Sea snakes were not unknown to the ancients. Aristotle mentions them (Taylor’s Translation, 1812, Book ii. vol. 6), ‘Of sanguineous animals, however, there remains the genus of serpents. But they partake of the nature both of terrestrial and aquatic animals. For most of them are terrestrial, and not a few are aquatic, and which live in potable water. There are also marine serpents similar in form to the terrestrial genus, except that their head more resembles that of a conger. There are, however, many genera of marine serpents, and they are an all-various colour; but they are not generated in very deep places.’

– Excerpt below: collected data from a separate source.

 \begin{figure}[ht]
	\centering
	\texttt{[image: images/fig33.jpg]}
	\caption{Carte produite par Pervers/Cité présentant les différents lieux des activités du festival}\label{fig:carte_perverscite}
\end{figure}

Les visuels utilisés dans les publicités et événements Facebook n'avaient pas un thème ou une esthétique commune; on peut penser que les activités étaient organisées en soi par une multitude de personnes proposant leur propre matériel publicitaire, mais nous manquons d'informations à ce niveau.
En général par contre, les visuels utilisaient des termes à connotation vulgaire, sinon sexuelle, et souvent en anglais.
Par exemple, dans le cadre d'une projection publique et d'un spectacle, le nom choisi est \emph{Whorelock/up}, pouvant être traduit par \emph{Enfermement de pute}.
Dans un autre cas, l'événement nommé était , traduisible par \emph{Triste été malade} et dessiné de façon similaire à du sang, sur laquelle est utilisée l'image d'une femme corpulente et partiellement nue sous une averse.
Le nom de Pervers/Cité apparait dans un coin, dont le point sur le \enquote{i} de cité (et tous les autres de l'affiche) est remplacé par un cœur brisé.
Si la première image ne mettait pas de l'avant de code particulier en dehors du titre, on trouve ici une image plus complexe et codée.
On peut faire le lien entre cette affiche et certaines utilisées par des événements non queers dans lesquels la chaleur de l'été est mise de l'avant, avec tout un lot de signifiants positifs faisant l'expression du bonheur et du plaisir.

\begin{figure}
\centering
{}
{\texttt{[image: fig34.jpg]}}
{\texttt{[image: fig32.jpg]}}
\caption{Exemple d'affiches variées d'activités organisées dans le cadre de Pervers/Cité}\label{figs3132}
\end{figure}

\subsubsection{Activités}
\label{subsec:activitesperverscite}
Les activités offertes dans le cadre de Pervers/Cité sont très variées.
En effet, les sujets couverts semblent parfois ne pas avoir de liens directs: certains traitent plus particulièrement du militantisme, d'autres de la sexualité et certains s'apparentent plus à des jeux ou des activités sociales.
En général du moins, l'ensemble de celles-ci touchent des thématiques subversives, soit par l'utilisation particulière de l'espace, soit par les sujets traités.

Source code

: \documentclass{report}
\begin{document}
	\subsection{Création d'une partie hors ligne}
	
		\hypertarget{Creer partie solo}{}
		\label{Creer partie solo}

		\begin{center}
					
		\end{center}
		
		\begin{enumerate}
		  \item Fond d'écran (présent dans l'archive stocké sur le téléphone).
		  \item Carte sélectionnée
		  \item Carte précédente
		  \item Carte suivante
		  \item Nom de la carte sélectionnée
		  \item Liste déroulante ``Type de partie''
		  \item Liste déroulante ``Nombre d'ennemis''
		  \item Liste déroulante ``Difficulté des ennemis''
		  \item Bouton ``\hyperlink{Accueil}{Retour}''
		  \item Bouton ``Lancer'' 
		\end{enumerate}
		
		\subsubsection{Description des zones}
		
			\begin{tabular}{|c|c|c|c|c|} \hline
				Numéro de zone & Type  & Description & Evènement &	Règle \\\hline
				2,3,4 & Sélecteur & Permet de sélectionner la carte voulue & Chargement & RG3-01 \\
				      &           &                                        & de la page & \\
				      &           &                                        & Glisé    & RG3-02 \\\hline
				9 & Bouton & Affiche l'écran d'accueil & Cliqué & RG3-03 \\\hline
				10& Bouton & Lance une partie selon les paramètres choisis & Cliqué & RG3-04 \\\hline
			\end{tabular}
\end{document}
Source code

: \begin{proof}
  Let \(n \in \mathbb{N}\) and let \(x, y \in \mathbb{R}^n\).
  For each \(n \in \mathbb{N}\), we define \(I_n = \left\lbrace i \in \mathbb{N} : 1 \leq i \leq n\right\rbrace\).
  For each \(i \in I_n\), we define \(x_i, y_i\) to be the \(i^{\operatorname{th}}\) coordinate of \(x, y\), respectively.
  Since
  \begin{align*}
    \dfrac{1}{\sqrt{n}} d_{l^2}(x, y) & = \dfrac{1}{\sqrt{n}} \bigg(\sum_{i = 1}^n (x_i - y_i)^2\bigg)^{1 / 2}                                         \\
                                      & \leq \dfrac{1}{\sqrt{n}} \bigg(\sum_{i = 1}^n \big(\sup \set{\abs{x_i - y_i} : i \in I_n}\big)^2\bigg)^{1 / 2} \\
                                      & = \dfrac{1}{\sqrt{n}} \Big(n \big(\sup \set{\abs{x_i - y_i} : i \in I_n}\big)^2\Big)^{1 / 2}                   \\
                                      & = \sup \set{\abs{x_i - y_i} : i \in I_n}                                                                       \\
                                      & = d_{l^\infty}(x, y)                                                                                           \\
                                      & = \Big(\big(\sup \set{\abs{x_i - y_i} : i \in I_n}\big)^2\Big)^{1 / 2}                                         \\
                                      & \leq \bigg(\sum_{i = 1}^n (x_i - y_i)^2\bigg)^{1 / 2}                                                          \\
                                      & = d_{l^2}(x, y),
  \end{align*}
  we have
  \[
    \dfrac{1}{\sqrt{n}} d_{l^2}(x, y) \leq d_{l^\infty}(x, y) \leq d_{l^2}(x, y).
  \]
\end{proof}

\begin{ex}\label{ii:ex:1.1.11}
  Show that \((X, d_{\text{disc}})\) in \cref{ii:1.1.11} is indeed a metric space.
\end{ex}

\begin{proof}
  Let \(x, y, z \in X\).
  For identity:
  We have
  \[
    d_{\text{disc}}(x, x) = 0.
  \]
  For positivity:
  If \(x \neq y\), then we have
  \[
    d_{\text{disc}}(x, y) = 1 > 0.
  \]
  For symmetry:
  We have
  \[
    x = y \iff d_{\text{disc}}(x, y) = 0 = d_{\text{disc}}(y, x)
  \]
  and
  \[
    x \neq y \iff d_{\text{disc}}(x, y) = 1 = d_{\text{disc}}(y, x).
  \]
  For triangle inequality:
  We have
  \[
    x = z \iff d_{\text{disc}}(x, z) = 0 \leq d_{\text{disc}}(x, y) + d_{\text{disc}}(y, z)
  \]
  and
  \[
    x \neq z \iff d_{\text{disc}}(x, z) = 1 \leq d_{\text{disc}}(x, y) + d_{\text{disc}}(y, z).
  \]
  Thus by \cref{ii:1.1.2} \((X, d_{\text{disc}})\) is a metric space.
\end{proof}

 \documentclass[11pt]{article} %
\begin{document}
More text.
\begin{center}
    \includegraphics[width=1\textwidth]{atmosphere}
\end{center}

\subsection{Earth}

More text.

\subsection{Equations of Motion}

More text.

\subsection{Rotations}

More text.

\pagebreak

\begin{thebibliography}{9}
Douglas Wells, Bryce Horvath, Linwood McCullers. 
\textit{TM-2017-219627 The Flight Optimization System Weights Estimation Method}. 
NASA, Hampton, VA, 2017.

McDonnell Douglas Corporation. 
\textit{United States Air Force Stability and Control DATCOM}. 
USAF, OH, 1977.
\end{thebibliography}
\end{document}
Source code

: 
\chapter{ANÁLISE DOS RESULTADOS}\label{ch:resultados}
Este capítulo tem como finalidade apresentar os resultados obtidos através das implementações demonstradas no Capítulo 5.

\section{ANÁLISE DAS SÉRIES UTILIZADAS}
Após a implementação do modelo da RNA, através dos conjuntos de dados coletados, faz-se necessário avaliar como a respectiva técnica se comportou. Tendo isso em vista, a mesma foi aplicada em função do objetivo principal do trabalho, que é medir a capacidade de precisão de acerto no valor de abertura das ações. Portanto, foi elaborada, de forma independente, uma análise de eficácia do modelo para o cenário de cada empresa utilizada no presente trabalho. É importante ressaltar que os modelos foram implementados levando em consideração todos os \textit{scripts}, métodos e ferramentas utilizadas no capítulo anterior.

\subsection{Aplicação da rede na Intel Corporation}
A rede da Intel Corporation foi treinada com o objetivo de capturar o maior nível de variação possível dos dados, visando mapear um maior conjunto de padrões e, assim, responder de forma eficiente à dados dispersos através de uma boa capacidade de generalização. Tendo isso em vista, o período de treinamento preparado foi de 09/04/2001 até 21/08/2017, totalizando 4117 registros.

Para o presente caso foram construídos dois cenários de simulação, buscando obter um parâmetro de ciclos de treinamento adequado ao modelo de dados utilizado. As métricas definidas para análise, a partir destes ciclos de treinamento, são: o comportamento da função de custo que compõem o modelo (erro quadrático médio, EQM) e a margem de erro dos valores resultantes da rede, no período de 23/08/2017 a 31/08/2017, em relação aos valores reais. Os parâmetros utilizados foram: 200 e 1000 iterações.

These latter words suggest what has not been mentioned as a positive fact, while yet in part it is corroborated by Cantor, who tells us that the young sea snakes feed on soft-shelled molluscs; we may argue, therefore, that the mother snakes come into shallow water to give birth to their young, where small fish and suitable food may abound. Aristotle was evidently aware of the distinctions between fresh and salt water snakes, and gives us the former as frequenting rivers (‘potable waters’).
The Greek mariners who frequented the tropical seas knew of the poisonous snakes with wholesome dread. Sir Emerson Tennant tells us that the fishermen on the west coast of Ceylon are still in perpetual fear of them. They say there are some with the head hooded like the cobra, that coil themselves up like serpents on land, not only biting with their teeth, but ‘crushing their prey in their coils.’
The ‘hood’ part of the story is not borne out by any scientific writer; and as for the ‘crushing in coils,’ the sailors may possibly mistake the prehensile actions of holding on—even to a large fish—possibly for the action of crushing in the way of constricting. In self-protection, or for safety, venomous serpents do entwine themselves pretty tightly round an object sometimes. An instance of this was just now given. But constricting for the purpose of killing is happily confined to the non-venomous families. It would indeed be terrible if the ‘giants of the waters’ could both constrict and bite with poison fang; and of this a word or two will be said in the following chapter. Admittedly but little has been accurately ascertained about the marine serpents in comparison with the terrestrial ones. And there really may be species hitherto unobserved. The great sea serpent question is not yet satisfactorily settled; and among the lesser kind, the true pelagians, varieties are frequently occurring. Krefft describes one in the Australian Museum which, not being like any other that he had seen, he sets down as a new type. Forty-eight distinct species were described by Cantor. The whole family comprises seven genera, four of which belong to the Indian Ocean.